For the records below, report how many lines include "family", with no accompanying text.

[Data for this task]

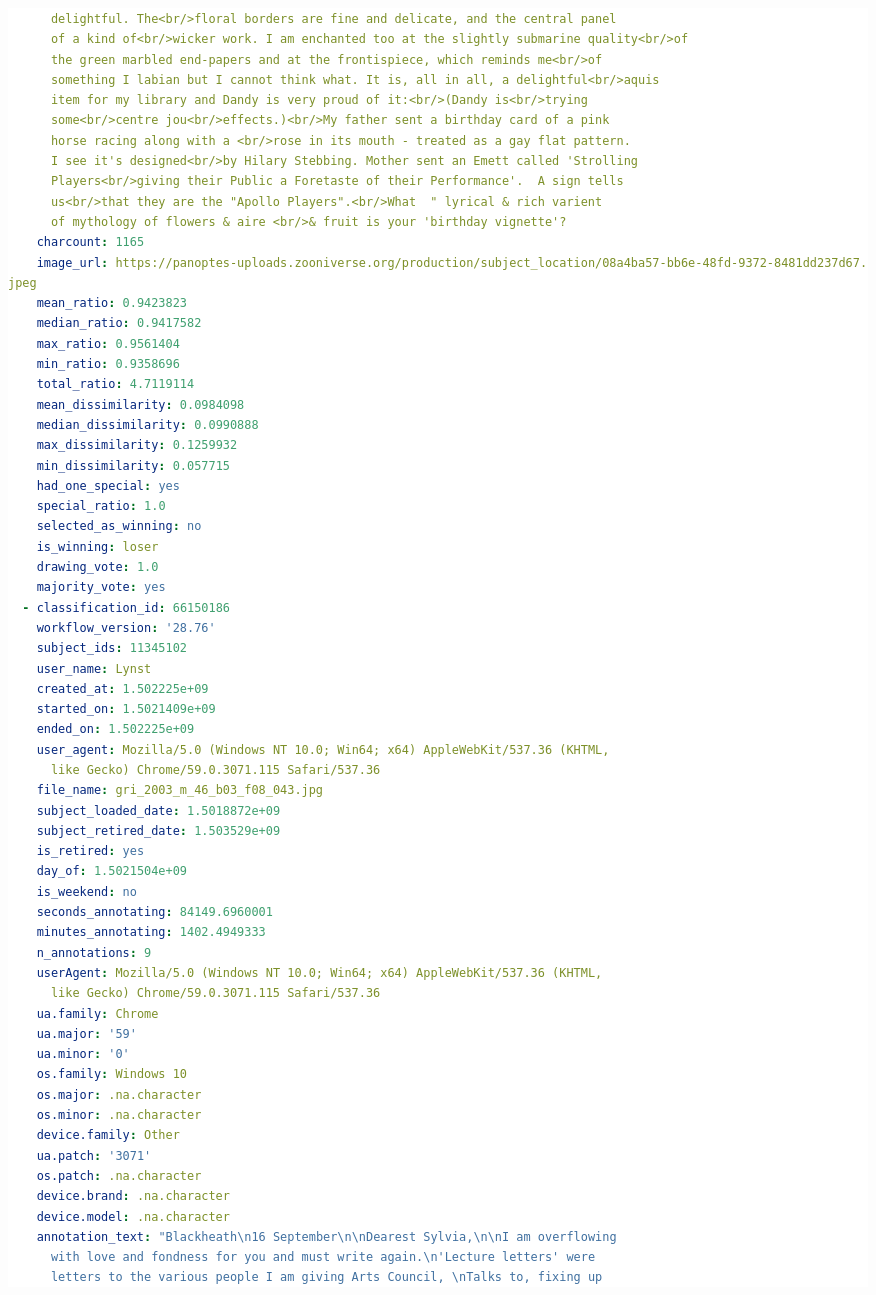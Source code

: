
 ```yaml
      delightful. The<br/>floral borders are fine and delicate, and the central panel
      of a kind of<br/>wicker work. I am enchanted too at the slightly submarine quality<br/>of
      the green marbled end-papers and at the frontispiece, which reminds me<br/>of
      something I labian but I cannot think what. It is, all in all, a delightful<br/>aquis
      item for my library and Dandy is very proud of it:<br/>(Dandy is<br/>trying
      some<br/>centre jou<br/>effects.)<br/>My father sent a birthday card of a pink
      horse racing along with a <br/>rose in its mouth - treated as a gay flat pattern.
      I see it's designed<br/>by Hilary Stebbing. Mother sent an Emett called 'Strolling
      Players<br/>giving their Public a Foretaste of their Performance'.  A sign tells
      us<br/>that they are the "Apollo Players".<br/>What  " lyrical & rich varient
      of mythology of flowers & aire <br/>& fruit is your 'birthday vignette'?
    charcount: 1165
    image_url: https://panoptes-uploads.zooniverse.org/production/subject_location/08a4ba57-bb6e-48fd-9372-8481dd237d67.jpeg
    mean_ratio: 0.9423823
    median_ratio: 0.9417582
    max_ratio: 0.9561404
    min_ratio: 0.9358696
    total_ratio: 4.7119114
    mean_dissimilarity: 0.0984098
    median_dissimilarity: 0.0990888
    max_dissimilarity: 0.1259932
    min_dissimilarity: 0.057715
    had_one_special: yes
    special_ratio: 1.0
    selected_as_winning: no
    is_winning: loser
    drawing_vote: 1.0
    majority_vote: yes
  - classification_id: 66150186
    workflow_version: '28.76'
    subject_ids: 11345102
    user_name: Lynst
    created_at: 1.502225e+09
    started_on: 1.5021409e+09
    ended_on: 1.502225e+09
    user_agent: Mozilla/5.0 (Windows NT 10.0; Win64; x64) AppleWebKit/537.36 (KHTML,
      like Gecko) Chrome/59.0.3071.115 Safari/537.36
    file_name: gri_2003_m_46_b03_f08_043.jpg
    subject_loaded_date: 1.5018872e+09
    subject_retired_date: 1.503529e+09
    is_retired: yes
    day_of: 1.5021504e+09
    is_weekend: no
    seconds_annotating: 84149.6960001
    minutes_annotating: 1402.4949333
    n_annotations: 9
    userAgent: Mozilla/5.0 (Windows NT 10.0; Win64; x64) AppleWebKit/537.36 (KHTML,
      like Gecko) Chrome/59.0.3071.115 Safari/537.36
    ua.family: Chrome
    ua.major: '59'
    ua.minor: '0'
    os.family: Windows 10
    os.major: .na.character
    os.minor: .na.character
    device.family: Other
    ua.patch: '3071'
    os.patch: .na.character
    device.brand: .na.character
    device.model: .na.character
    annotation_text: "Blackheath\n16 September\n\nDearest Sylvia,\n\nI am overflowing
      with love and fondness for you and must write again.\n'Lecture letters' were
      letters to the various people I am giving Arts Council, \nTalks to, fixing up
```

[/Data for this task]

**Task response**
3